We will update this post as soon as we receive further information…

[RESOLVED] Internet connectivity issue

We are currently experiencing issues with our external Internet connectivity.  Engineers are investigating and we will update this post as soon as we have further information.


Update 23:00: It appears one of our VPS customers was the subject of a DDOS attack.  This caused problems with our connectivity as it struggled to cope with the massive flood of incoming traffic.  Traffic levels have returned to normal and we are consulting with our upstream providers to mitigate the problem.

[RESOLVED] Network Connectivity Issue

Our upstream network provider is currently suffering from a core network issue.  As a result, this is causing intermittent packet loss on all connectivity into the Zebra network.

Engineers are currently working on the issue and will have the problem resolved as soon as possible.

We will update this post as soon as we have further information.
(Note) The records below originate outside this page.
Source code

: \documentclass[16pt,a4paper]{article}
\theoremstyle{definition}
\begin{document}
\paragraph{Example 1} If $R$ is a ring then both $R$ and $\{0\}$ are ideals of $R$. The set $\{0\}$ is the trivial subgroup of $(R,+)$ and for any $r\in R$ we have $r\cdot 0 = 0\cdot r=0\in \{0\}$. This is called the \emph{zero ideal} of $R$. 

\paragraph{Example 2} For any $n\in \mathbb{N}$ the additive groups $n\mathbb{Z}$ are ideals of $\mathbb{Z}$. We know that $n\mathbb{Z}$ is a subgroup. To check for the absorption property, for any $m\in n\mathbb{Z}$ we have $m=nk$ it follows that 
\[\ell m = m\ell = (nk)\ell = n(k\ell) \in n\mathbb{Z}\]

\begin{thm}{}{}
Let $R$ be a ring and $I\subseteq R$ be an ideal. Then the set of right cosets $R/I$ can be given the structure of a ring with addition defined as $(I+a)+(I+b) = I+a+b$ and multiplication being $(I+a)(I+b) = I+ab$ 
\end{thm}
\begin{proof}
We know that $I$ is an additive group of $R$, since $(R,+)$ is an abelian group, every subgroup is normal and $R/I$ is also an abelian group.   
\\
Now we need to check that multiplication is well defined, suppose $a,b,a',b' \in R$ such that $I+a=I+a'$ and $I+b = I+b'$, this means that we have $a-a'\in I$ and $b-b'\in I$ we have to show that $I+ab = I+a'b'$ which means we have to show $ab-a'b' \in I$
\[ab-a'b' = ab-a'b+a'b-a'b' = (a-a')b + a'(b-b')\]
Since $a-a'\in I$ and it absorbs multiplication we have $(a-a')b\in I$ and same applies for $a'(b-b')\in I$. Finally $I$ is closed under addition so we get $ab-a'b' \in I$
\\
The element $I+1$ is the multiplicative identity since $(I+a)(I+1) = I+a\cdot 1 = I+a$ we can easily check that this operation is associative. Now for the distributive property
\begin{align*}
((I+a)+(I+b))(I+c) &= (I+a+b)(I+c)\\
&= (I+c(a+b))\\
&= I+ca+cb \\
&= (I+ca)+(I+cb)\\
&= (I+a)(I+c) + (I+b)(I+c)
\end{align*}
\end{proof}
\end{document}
Update: We have been informed the outage was due to a DDOS attack (Distributed Denial Of Service).  The attack was of such as size that all core network connectivity was affected.  Engineers are interrogating data collected in order to look for any recommendations they can make for further enhancement to optimise network performance and security.

Update 07:30: Apologies for the late update.  As of approx 04:40 this morning engineers believed to have the problem under control.  We are currently monitoring.

Update 04:25: Engineers are continuing to work towards a resolution.

Update 03:00: The root cause of the issue as been identified and engineers are now working on a resolution.

Update 23:50: Engineers are continuing to work to stabilise the network issues. We will update this post as soon we have further information.

Update 22:00: Engineers at our provider are continuing to work on the problem.  We will update this post as soon we have further information.

[RESOLVED] Routing problems within BT connected networks

We are currently seeing routing issues to BT Internet connected locations and 3rd parties who receive service from BT related services.

Upstream engineers are monitoring the major service outage on the BT network but at this time only external/routed connections to the BT networks are affected.

This post will be updated as and when more information is received.


Update @ 11:20 – The problem with BT’s network is starting to hit the major technical news sites.  More useful information can be found at ArsTechnica: http://arstechnica.co.uk/business/2016/07/bt-isps-telehouse-north-major-outage/
and The Register: http://www.theregister.co.uk/2016/07/20/telecity_power_outage_bt_offline/

[RESOLVED] Network Connectivity

Earlier this morning a routing issue was identified in one of our upstream network providers which caused connectivity problems when attempting to access our network.

A work around has been put in place which has restored access and we are continuing to monitor the situation.

We will update this post when we have more details.


Update 10:05: The earlier partial connectivity problems were due to our upstream provider not providing us with a full BGP routing table.  This resulted in only part of the Internet being fully reachable from our network.  A workaround was put in place which restored connectivity whilst engineers investigated further.  As of 10:00 a full BGP routing table is now being received and the earlier workaround has been removed.  We will continue to monitor connectivity and will update this post if required.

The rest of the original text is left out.